── INPUT MATERIAL ──

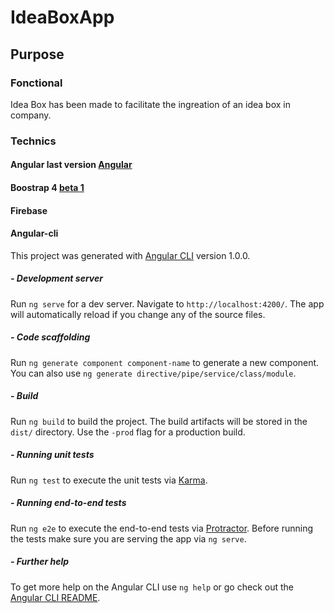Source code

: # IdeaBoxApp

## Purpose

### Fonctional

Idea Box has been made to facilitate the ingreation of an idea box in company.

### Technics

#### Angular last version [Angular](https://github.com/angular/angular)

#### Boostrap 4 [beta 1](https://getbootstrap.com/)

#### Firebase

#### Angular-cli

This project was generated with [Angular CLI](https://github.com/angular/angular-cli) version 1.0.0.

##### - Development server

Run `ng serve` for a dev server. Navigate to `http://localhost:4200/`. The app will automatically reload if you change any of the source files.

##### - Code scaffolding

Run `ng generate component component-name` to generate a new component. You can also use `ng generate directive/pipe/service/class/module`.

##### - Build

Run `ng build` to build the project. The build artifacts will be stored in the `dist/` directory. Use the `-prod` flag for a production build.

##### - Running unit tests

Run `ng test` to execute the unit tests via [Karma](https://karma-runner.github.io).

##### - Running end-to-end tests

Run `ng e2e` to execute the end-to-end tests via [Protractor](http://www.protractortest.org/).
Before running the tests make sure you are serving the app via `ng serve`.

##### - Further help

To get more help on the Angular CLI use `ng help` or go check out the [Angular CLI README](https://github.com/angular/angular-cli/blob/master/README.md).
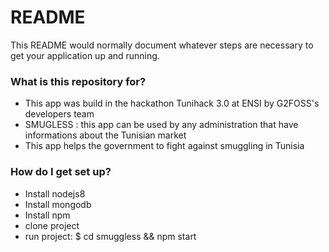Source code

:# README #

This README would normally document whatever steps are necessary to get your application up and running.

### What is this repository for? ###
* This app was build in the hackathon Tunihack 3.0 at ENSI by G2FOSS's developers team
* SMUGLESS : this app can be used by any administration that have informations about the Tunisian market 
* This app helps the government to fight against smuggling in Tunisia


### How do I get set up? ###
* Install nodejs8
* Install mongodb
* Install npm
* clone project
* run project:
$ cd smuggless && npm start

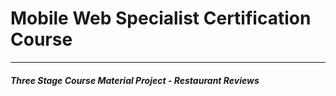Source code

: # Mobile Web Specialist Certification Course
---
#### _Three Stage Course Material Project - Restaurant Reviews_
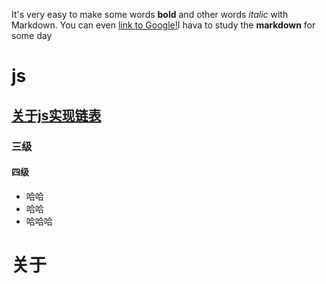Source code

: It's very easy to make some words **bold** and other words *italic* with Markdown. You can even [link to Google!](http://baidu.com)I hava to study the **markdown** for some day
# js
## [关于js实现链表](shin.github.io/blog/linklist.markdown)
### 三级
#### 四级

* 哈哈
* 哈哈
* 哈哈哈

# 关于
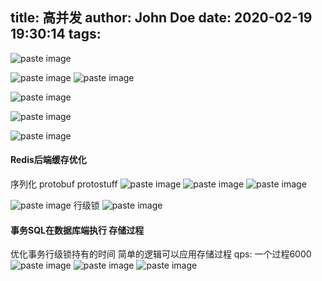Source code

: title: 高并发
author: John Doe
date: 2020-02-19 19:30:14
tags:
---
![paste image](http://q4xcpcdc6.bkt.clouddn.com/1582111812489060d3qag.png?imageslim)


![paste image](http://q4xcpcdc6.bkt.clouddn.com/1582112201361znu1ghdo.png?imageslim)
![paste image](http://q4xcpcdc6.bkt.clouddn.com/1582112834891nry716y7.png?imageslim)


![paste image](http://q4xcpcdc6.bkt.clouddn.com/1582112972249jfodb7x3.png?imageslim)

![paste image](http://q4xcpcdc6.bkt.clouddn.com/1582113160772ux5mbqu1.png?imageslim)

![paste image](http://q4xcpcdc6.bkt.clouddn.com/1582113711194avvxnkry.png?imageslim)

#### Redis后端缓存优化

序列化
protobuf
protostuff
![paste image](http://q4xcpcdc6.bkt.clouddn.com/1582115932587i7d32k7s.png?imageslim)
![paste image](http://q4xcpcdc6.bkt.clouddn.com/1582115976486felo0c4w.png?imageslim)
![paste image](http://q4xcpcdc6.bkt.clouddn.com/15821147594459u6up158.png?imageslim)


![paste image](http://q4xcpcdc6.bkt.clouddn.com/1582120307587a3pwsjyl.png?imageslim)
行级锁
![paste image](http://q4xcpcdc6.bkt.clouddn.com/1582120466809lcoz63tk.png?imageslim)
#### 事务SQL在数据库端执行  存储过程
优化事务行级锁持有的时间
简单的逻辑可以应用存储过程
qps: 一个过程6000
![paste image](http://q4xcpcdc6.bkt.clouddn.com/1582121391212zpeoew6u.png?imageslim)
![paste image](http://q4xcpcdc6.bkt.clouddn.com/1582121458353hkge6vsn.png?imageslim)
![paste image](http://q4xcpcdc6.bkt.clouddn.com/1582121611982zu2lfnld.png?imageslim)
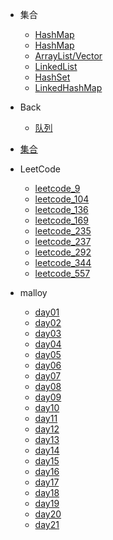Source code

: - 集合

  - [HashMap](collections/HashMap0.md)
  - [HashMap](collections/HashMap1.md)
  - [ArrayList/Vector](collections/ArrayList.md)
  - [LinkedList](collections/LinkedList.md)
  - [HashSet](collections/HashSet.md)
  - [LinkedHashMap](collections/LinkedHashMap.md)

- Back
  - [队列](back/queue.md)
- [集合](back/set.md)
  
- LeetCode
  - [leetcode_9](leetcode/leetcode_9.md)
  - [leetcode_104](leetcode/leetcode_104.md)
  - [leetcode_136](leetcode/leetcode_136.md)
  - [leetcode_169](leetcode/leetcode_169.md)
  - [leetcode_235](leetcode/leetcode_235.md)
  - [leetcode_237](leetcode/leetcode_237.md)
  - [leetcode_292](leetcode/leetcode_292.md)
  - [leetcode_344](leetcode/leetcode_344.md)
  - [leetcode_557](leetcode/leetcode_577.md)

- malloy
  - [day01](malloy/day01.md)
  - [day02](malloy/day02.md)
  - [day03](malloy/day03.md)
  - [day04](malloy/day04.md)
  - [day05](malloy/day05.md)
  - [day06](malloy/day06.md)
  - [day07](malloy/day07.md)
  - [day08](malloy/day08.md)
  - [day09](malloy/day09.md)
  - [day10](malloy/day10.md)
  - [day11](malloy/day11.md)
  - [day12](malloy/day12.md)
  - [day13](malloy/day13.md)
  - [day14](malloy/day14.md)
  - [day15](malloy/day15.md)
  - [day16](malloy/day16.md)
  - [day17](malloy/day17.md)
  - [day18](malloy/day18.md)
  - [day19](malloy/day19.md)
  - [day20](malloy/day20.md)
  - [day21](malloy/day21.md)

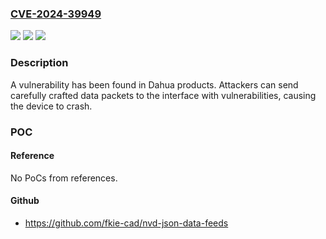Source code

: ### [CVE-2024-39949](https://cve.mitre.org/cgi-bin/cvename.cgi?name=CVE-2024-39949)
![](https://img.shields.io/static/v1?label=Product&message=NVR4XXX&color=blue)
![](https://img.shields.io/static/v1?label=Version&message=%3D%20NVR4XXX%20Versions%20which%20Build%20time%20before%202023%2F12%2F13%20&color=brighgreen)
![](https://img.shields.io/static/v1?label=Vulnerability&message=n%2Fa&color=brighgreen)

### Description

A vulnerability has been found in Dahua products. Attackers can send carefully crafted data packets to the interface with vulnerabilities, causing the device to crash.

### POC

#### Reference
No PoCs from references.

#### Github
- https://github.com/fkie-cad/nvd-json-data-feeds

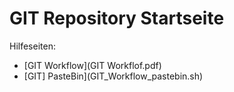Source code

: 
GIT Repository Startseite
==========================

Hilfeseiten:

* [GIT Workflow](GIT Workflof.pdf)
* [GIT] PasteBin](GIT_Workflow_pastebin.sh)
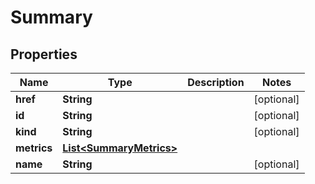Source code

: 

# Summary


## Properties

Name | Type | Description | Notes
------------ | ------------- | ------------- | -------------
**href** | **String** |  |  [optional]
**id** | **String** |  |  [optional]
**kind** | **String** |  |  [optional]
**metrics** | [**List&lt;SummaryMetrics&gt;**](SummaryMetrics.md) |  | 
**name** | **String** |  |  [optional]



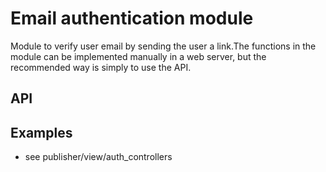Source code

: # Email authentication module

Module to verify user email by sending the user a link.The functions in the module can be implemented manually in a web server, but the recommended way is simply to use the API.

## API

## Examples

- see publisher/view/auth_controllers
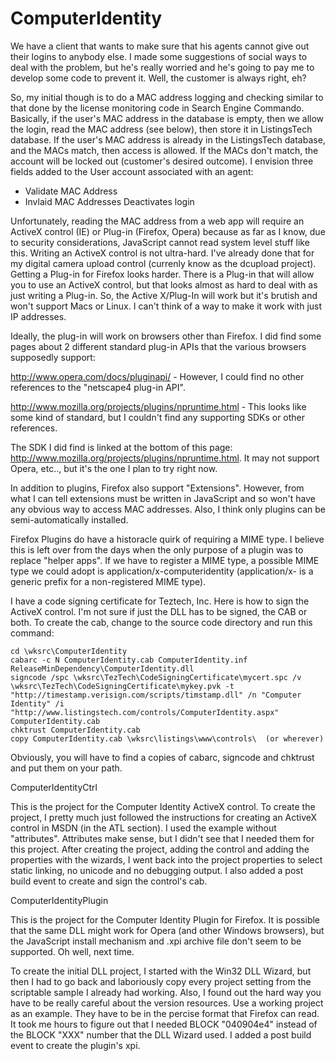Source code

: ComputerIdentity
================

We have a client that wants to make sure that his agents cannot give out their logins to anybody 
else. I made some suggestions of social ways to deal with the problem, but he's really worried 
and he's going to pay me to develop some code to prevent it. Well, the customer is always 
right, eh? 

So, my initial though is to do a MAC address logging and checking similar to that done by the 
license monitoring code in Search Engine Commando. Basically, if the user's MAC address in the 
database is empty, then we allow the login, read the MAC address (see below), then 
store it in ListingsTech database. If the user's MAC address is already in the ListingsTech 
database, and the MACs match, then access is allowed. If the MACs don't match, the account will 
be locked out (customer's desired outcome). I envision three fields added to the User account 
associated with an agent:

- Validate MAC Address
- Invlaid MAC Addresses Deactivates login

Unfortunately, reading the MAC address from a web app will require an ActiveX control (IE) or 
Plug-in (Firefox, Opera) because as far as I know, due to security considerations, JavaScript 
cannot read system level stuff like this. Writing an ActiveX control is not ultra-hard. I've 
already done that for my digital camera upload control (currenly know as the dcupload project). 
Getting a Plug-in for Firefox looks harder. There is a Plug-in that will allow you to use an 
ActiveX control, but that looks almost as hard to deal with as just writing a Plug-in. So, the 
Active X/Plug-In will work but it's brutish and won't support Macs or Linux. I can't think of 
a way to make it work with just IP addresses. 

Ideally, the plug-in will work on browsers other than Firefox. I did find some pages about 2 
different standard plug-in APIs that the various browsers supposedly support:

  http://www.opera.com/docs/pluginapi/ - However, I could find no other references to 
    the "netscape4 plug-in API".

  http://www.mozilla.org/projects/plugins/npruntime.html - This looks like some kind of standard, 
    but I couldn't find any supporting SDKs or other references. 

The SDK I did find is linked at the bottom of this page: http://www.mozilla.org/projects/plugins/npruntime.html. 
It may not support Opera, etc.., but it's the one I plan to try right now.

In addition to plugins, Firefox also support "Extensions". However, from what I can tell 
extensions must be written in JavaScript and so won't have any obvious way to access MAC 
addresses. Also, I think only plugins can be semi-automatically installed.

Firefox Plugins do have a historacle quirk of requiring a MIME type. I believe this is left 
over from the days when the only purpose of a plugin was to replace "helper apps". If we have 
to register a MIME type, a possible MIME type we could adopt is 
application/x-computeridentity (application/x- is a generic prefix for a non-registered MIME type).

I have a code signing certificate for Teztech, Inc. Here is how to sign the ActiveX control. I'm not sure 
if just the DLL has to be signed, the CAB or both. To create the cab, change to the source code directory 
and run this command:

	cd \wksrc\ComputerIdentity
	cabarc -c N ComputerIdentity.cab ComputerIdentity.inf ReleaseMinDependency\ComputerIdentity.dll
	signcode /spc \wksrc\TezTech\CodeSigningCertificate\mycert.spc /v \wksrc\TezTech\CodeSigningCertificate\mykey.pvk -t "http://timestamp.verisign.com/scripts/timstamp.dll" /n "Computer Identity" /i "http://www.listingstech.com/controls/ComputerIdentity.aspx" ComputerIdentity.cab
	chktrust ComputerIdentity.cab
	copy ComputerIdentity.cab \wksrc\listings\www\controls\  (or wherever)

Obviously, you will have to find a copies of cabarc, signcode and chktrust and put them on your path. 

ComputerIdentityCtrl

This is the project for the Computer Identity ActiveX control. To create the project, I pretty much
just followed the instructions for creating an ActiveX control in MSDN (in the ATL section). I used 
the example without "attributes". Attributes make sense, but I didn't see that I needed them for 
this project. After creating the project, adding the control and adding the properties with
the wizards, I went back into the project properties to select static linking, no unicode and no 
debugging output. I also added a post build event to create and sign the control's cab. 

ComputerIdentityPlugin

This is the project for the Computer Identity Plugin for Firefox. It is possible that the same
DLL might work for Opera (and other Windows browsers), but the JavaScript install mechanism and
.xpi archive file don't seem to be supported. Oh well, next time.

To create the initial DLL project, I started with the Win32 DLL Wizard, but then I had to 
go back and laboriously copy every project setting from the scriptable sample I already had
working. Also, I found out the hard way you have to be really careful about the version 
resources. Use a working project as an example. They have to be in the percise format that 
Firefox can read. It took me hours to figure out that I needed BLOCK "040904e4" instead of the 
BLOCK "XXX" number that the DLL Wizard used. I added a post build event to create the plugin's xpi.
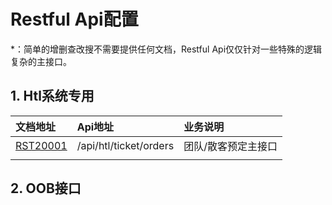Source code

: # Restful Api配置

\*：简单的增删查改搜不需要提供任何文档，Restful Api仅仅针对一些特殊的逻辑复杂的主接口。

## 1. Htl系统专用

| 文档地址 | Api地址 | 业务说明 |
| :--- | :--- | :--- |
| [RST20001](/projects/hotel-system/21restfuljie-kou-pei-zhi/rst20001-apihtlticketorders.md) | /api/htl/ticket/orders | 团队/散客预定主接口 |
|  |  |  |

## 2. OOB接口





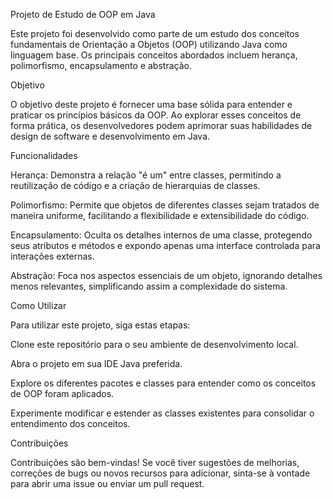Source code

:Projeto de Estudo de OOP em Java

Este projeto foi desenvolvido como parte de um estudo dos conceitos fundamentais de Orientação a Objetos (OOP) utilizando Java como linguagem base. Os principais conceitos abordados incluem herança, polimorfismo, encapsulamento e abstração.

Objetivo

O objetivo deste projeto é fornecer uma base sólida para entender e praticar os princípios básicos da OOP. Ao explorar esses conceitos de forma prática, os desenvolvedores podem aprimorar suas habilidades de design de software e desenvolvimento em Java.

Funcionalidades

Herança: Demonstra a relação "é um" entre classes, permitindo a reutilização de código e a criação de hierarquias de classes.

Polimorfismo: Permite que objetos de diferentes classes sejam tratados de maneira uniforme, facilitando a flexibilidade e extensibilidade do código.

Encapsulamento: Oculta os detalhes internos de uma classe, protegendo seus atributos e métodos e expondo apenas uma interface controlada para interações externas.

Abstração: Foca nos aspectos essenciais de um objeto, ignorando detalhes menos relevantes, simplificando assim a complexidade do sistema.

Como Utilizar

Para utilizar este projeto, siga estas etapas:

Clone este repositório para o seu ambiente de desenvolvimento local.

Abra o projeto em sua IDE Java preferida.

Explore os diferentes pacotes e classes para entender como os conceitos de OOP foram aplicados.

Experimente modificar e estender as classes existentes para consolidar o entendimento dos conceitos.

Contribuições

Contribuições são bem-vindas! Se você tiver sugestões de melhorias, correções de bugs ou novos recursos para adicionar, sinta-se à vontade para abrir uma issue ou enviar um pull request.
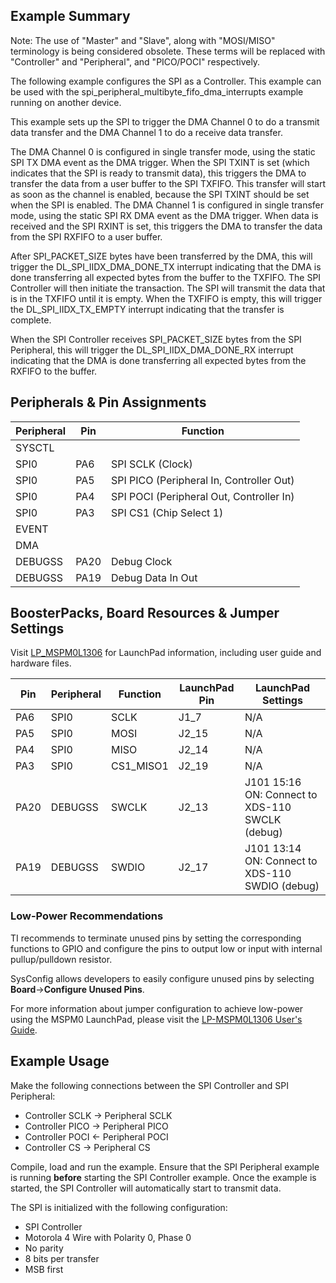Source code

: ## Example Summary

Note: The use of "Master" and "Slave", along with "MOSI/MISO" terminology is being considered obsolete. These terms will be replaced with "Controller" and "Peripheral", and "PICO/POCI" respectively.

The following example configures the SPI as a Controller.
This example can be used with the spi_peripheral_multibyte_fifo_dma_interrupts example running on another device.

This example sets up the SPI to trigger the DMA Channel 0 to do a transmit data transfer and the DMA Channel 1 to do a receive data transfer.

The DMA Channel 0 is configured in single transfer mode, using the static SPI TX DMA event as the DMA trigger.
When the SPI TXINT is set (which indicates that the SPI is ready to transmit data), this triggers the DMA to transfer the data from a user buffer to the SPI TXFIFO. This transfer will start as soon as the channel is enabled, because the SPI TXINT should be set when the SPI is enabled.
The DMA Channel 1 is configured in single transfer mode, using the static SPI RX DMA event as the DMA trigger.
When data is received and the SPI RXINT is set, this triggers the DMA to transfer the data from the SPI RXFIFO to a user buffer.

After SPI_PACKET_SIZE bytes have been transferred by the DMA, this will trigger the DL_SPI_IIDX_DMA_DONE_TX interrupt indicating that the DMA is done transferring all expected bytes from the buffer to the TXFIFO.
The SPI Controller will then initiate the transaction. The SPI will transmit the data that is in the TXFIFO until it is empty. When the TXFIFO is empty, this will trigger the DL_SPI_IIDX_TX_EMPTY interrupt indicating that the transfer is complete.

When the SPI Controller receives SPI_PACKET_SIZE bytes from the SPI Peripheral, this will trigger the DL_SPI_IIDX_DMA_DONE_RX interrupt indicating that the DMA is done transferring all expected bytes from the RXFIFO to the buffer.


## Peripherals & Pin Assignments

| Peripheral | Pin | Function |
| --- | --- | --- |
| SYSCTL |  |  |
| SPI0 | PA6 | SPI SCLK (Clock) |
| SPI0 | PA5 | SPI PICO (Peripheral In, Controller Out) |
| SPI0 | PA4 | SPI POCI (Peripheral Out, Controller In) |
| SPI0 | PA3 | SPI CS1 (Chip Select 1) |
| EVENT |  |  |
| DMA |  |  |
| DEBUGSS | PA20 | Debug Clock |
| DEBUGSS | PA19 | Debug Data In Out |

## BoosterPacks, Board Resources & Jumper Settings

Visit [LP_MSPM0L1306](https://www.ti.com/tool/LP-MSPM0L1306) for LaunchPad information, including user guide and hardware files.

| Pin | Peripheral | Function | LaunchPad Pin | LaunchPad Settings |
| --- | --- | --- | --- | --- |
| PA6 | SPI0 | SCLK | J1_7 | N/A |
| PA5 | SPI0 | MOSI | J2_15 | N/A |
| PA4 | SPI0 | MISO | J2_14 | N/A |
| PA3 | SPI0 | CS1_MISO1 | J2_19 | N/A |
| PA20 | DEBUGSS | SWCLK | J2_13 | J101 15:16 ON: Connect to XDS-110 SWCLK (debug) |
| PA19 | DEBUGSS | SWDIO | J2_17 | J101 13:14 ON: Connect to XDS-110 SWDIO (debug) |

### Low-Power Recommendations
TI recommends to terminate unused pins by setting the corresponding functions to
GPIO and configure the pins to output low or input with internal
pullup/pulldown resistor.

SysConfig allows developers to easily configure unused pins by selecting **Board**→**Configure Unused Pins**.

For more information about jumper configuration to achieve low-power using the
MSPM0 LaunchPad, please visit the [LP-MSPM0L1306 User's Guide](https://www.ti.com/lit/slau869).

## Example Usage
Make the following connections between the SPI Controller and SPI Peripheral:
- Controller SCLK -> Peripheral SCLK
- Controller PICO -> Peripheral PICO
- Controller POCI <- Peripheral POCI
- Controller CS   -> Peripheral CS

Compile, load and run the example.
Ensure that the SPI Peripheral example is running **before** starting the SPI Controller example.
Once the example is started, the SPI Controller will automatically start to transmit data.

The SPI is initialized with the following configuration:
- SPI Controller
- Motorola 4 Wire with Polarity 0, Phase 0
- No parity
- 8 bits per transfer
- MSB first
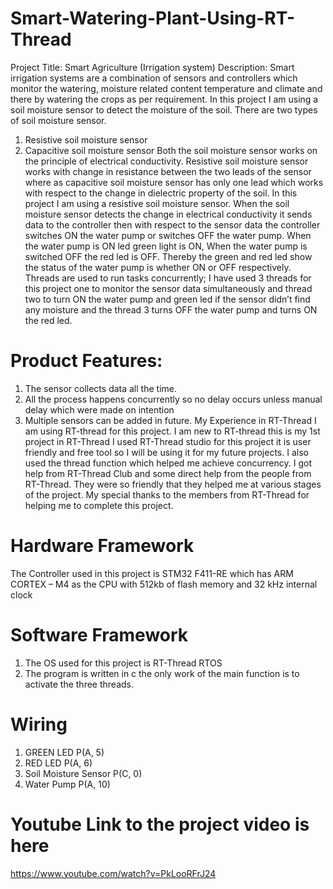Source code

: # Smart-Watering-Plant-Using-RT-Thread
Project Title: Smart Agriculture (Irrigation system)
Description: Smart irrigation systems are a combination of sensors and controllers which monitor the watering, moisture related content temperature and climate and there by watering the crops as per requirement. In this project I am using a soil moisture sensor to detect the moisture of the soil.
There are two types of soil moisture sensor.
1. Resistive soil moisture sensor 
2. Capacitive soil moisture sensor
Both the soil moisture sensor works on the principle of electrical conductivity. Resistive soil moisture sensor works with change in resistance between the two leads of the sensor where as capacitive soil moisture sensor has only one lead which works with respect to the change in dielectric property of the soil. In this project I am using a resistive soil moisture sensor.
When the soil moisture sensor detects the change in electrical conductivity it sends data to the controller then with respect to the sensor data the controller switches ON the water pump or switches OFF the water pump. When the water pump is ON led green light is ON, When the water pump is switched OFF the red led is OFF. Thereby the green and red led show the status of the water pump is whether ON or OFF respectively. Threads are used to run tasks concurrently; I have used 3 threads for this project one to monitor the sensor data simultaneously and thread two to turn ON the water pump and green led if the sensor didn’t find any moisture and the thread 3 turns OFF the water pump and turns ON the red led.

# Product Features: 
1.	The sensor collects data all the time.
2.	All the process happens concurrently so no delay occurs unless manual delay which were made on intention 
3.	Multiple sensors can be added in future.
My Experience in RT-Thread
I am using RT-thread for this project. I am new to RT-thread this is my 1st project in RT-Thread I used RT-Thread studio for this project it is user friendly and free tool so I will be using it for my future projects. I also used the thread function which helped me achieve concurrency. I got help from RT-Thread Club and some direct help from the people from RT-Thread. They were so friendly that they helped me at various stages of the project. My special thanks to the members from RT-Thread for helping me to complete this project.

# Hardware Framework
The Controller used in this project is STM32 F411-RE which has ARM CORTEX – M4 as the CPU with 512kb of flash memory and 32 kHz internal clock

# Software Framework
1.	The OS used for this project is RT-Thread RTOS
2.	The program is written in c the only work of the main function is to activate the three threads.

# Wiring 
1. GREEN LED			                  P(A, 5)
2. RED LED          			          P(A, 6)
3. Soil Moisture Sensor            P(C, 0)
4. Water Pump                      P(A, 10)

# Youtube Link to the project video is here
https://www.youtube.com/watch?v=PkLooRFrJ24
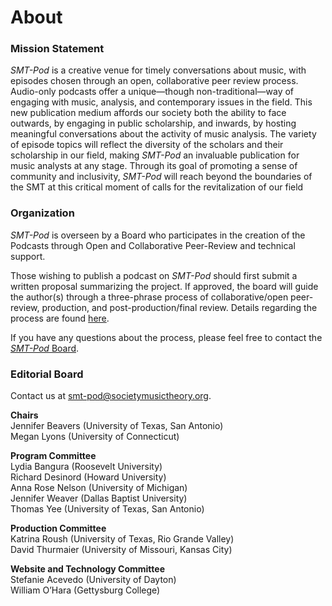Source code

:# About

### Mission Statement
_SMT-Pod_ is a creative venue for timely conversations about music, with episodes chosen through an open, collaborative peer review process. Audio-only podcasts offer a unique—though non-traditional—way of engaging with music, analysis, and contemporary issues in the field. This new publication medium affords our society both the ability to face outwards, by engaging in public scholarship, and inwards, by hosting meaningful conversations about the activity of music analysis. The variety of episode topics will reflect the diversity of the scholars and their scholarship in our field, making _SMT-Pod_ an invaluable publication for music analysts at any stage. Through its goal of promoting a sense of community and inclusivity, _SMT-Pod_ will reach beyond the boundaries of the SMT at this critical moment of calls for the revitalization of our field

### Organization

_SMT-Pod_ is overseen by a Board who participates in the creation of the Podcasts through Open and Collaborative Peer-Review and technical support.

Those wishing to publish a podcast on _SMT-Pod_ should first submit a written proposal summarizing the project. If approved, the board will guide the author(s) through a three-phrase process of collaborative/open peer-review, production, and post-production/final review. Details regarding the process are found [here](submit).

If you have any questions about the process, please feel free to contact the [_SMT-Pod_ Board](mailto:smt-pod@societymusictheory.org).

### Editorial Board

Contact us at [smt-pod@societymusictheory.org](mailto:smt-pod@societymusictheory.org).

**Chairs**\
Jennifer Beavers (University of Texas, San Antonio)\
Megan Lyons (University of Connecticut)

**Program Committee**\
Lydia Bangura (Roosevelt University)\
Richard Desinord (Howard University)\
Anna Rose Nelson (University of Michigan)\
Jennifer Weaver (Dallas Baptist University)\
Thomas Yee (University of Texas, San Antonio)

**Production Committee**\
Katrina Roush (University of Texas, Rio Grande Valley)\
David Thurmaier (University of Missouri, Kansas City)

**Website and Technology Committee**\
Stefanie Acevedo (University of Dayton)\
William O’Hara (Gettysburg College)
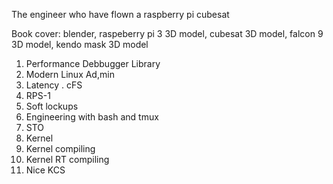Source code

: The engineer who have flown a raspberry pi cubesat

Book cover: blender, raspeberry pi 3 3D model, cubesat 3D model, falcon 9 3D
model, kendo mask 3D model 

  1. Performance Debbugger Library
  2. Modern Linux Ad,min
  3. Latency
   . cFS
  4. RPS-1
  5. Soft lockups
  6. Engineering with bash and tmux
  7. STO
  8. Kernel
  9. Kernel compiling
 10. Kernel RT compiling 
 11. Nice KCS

───

* [THE PROBLEM]:
Because only one stretch of the records is wanted, please output the lines from the one holding "3. Soil Moisture" through the one holding "### Mission Statement" exactly, both included, and leave every picture out.

* [REPLY TO THE TASK]:
3. Soil Moisture Sensor            P(C, 0)
4. Water Pump                      P(A, 10)

# Youtube Link to the project video is here
https://www.youtube.com/watch?v=PkLooRFrJ24
Source code

:# About

### Mission Statement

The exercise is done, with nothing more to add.